Among the lines of the records, find all that carry the word "revenue" and copy them.
# # #
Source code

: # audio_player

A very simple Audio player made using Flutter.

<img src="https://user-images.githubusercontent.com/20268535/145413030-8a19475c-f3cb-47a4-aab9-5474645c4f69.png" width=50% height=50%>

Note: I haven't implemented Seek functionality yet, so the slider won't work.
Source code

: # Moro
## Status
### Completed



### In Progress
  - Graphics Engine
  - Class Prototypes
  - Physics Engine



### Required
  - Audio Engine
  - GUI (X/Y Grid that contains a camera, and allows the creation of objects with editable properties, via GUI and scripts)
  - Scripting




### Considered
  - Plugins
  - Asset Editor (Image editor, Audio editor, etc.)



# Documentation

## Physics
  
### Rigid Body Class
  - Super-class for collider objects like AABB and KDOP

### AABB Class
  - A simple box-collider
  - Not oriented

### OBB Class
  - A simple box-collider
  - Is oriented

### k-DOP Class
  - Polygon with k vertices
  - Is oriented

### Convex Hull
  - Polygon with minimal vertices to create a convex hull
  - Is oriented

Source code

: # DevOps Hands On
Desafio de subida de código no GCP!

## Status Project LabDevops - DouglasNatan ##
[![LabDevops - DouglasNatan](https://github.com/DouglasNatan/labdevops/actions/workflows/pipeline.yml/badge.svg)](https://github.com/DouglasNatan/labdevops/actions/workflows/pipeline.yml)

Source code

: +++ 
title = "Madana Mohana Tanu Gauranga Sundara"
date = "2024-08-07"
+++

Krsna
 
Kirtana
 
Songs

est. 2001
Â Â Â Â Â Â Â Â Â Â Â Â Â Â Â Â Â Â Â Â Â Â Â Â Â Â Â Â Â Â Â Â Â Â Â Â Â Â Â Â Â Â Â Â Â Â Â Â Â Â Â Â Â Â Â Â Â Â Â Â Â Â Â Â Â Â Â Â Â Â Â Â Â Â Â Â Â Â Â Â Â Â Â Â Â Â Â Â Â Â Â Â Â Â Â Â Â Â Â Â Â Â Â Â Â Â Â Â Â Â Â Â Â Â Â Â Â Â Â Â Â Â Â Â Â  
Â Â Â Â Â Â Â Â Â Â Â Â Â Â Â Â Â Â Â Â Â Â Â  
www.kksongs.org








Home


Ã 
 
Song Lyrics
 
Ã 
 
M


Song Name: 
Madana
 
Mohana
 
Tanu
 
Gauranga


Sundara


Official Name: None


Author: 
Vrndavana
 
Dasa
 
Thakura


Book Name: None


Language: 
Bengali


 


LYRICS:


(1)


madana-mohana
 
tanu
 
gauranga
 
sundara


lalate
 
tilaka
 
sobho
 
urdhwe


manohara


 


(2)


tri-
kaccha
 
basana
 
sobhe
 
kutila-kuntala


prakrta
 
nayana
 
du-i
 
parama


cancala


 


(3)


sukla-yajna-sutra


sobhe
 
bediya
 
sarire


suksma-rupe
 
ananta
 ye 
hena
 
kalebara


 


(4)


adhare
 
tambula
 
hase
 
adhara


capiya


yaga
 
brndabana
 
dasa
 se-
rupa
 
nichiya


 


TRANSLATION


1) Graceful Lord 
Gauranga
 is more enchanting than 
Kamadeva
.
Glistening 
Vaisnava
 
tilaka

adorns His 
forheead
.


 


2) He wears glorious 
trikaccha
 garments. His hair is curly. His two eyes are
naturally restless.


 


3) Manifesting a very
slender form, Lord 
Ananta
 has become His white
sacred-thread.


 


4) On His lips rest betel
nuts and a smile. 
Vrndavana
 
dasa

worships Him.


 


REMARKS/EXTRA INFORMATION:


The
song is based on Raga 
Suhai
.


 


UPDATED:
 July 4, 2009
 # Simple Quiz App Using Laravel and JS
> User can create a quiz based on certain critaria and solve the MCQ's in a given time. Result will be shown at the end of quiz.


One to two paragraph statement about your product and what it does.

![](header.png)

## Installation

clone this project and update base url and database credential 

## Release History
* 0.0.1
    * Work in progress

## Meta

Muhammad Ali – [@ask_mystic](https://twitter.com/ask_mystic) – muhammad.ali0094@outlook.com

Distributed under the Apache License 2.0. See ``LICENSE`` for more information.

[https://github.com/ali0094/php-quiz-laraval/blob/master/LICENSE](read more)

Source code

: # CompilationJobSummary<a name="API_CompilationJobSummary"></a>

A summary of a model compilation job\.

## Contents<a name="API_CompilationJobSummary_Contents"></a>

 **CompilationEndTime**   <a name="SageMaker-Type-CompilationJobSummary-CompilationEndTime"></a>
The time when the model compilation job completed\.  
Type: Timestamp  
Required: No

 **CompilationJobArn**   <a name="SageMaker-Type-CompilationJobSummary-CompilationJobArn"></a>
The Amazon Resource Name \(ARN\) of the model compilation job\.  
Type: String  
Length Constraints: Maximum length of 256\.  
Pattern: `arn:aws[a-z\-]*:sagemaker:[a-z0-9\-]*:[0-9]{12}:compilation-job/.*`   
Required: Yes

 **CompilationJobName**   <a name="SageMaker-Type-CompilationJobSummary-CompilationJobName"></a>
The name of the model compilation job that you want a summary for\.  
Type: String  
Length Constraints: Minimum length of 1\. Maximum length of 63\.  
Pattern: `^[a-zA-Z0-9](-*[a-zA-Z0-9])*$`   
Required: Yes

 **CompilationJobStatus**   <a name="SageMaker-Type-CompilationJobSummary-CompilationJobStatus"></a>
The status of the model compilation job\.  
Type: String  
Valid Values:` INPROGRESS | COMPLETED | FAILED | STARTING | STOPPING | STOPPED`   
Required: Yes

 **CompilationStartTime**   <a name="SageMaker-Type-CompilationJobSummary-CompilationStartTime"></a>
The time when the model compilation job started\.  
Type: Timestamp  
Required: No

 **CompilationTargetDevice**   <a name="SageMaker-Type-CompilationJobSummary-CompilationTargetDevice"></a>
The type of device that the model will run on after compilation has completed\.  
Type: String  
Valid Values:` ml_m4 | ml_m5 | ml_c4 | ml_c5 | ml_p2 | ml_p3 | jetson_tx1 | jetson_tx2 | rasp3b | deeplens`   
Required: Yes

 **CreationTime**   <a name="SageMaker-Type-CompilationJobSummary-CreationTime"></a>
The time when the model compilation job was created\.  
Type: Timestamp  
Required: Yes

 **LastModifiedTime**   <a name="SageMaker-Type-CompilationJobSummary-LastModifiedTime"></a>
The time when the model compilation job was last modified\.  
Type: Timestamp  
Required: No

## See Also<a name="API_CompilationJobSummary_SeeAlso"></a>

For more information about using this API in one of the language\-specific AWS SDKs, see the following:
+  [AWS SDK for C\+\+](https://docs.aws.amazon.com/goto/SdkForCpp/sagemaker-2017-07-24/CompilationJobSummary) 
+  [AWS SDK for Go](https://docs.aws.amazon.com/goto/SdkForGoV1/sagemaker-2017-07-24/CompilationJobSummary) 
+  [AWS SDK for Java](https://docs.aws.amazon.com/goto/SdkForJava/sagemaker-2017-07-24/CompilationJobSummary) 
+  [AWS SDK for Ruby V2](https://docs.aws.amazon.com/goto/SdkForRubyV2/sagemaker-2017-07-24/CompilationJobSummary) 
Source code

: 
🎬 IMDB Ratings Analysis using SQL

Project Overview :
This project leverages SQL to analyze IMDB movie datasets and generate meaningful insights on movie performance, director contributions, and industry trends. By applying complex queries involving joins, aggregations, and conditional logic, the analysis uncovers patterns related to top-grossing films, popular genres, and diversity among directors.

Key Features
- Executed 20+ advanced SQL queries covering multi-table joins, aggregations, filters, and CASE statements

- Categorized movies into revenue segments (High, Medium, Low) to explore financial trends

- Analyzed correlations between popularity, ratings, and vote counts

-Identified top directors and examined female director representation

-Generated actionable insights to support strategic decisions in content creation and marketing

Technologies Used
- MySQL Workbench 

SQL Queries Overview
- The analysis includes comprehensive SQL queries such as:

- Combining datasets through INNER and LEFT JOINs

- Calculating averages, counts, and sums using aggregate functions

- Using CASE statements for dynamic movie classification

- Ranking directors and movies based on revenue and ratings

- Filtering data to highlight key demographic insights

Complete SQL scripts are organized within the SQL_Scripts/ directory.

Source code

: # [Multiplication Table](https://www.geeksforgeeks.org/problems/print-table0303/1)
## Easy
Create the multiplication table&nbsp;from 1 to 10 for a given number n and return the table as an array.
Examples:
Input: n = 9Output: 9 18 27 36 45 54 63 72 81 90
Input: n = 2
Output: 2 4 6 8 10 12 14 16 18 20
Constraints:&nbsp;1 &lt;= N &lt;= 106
# # #
RESPONSE AREA:
- Categorized movies into revenue segments (High, Medium, Low) to explore financial trends
- Ranking directors and movies based on revenue and ratings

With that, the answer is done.